O vínculo forte com o país mantém-se até hoje. Moraes chegou a atuar pela seleção ucraniana na Kings World Cup 2024, torneio de futebol de sete organizado por Gerard Piqué.
"Tenho contato com as pessoas por lá diariamente. E é bem triste, as histórias são muito pesadas. Você deixa os seus filhos na escola e vai para o trabalho, mas não sabe se vai conseguir voltar para buscá-los, se a escola vai ser atacada por um míssil. São notícias diárias de amigos que morrem, de pessoas que por pouco conseguiram se salvar, perdem parte do corpo", lamenta.
"Se falar do que essa guerra vai trazer de trauma para quem está a vivê-la e para gerações que vão vir no futuro, é muito grande. E se o mundo não se preocupar ao que está a acontecer na Ucrânia, amanhã pode ser com o nosso país, com qualquer outro. Porque a Ucrânia já se julgava um país livre, e de repente se vê em uma situação como essa", completa.
Chamado para guerra?
No início do conflito, especulou-se no Brasil que Júnior Moraes poderia ser convocado para a guerra. Uma medida do governo Zelensky proibia cidadãos ucranianos do sexo masculino de deixarem o país, inclusive os naturalizados, para ficarem à disposição do Exército. Segundo o jogador, porém, a notícia era "totalmente falsa".

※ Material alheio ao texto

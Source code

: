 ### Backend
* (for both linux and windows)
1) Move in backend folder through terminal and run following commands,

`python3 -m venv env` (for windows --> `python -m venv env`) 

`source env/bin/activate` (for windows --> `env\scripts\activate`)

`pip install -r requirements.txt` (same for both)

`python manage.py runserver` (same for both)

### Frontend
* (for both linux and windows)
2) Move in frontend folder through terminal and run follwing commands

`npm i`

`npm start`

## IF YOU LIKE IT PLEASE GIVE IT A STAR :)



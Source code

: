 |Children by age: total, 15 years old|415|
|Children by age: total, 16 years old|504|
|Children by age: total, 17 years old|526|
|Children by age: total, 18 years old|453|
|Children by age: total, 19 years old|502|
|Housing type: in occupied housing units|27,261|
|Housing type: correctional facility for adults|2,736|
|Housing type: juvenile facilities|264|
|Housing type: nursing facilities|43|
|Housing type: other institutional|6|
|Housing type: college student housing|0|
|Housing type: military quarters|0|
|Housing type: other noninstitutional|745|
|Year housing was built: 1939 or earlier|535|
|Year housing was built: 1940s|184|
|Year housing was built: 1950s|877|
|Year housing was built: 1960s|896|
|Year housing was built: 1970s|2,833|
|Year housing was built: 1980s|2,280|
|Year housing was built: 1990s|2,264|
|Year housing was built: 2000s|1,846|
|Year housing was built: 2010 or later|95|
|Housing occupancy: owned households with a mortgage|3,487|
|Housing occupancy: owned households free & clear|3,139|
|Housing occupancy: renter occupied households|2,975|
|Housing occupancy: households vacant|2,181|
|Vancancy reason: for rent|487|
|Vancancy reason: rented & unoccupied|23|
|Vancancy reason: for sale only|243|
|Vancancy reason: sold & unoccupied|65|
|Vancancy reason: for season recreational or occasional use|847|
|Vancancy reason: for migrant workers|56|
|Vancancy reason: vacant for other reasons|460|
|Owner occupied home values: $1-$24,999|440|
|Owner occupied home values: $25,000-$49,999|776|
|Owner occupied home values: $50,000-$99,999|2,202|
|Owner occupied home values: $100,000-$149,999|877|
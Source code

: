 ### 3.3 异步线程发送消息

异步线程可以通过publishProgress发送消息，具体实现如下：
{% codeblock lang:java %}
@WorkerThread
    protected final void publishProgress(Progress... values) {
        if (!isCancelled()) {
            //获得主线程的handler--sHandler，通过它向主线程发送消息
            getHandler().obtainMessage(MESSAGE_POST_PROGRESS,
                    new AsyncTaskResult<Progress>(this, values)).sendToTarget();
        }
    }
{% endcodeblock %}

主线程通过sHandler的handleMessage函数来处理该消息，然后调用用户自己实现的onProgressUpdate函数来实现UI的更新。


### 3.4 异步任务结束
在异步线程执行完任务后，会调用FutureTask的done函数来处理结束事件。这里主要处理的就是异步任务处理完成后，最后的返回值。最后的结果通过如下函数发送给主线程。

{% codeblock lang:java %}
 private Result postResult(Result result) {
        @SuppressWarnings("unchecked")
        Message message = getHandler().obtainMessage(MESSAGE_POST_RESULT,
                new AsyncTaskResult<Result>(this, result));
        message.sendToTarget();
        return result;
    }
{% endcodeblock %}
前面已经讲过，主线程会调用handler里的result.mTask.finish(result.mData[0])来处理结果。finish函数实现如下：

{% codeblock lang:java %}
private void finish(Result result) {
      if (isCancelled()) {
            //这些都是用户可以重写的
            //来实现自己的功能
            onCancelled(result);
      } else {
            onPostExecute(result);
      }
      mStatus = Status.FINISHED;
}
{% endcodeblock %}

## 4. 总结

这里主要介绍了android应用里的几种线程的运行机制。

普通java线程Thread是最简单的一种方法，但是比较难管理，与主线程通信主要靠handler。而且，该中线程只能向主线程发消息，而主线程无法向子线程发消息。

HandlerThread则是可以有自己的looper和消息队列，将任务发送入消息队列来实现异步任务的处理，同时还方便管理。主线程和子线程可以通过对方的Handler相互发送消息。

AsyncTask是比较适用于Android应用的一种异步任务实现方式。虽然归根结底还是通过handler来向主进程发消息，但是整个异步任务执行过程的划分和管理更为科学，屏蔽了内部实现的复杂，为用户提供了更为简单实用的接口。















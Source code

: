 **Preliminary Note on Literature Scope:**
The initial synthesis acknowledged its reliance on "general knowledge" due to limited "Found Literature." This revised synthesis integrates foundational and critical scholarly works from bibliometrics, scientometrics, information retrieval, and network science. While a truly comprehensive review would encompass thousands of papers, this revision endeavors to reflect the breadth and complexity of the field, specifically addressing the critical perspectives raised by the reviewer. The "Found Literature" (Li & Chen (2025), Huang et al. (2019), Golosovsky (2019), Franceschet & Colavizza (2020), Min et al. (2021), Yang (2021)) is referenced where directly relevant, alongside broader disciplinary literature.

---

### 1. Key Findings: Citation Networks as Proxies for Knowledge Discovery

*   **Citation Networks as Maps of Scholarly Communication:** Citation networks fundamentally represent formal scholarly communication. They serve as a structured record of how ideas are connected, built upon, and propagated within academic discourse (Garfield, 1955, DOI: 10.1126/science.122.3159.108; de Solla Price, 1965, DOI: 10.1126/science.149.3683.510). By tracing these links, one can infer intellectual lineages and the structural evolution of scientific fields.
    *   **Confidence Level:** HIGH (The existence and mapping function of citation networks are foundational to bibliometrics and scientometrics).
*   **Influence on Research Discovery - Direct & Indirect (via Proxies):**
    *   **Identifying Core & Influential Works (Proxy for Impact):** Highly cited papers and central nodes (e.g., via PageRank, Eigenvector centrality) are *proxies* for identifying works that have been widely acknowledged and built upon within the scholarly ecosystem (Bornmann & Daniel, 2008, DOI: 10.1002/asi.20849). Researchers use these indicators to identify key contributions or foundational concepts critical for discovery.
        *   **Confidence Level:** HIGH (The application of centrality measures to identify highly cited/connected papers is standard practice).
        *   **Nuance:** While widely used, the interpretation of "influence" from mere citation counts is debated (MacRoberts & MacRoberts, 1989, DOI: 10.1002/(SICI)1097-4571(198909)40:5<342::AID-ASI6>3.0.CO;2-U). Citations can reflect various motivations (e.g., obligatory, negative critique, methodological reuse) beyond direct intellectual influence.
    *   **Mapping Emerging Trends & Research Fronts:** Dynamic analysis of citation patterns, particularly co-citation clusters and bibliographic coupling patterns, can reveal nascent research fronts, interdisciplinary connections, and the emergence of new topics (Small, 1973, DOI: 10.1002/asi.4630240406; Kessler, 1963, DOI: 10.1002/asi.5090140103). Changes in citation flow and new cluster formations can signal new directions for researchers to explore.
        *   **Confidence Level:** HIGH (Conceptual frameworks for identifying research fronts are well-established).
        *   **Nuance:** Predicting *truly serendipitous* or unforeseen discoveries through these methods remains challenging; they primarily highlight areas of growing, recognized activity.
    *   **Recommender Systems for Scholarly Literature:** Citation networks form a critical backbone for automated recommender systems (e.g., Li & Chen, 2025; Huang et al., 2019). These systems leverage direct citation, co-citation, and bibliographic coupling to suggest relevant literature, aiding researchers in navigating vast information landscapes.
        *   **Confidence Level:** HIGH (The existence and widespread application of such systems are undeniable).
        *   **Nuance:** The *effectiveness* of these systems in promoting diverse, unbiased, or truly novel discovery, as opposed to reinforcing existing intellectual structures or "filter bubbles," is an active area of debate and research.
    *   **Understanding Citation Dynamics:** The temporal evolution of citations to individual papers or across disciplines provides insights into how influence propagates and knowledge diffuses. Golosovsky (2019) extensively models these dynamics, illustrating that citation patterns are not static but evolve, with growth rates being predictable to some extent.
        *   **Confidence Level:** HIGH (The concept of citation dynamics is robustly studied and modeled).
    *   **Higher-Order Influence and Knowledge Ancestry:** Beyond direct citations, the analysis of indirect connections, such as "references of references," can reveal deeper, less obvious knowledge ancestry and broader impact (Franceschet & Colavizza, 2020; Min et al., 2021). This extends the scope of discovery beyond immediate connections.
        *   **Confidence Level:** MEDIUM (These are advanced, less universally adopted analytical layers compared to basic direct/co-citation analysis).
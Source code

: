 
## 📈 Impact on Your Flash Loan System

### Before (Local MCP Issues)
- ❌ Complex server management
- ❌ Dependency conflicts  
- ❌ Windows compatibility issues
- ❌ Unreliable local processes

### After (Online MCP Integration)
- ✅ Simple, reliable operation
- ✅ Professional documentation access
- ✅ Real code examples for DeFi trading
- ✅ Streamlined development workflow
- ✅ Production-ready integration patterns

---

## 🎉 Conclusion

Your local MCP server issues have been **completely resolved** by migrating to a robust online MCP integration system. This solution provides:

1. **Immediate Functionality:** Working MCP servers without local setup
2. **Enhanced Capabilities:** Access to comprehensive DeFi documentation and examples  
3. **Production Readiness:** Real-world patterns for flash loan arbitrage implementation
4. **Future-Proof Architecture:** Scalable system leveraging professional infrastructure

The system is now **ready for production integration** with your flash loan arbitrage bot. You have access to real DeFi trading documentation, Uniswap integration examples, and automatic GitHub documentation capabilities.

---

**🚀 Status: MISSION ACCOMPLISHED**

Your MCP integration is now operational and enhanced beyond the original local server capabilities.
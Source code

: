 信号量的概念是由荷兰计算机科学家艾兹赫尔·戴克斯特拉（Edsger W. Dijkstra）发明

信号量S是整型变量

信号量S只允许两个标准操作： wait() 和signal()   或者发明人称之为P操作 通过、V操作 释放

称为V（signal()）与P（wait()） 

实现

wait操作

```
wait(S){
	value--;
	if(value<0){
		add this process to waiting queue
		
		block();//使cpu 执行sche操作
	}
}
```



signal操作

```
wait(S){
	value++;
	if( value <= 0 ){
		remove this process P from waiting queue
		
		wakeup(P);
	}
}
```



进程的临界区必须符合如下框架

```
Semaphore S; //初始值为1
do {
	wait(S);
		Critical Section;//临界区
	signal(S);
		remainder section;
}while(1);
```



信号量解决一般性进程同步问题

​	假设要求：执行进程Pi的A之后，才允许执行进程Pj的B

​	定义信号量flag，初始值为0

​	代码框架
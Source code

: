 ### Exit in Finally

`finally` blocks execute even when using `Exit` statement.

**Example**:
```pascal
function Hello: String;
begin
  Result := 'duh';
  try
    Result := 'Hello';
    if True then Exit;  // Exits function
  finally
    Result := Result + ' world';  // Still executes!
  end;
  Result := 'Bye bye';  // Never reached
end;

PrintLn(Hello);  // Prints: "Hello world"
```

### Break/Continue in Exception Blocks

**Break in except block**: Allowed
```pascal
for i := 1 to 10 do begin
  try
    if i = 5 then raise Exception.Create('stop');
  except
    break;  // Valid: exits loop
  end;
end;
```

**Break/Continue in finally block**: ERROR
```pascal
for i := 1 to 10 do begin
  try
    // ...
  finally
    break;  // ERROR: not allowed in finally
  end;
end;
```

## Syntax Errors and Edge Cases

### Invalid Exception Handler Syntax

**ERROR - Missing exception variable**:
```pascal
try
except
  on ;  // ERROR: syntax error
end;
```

"Em nenhum momento eu ou outros atletas fomos convocados para a guerra. Isso não passava pela minha cabeça nem dos outros atletas ucranianos. E isso abalou-me muito, porque eu ficava a imaginar como as pessoas iriam reagir ao lerem essa notícia", esclarece.
"A forma mais poderosa que eu e outros atletas temos de ajudar a Ucrânia é promover a paz. O meu relacionamento com o país, o governo e as pessoas é maravilhoso. Estou diariamente conectado com as ações de poder ajudar ao máximo a acabar com essa atrocidade que está a ser essa guerra", ressalta.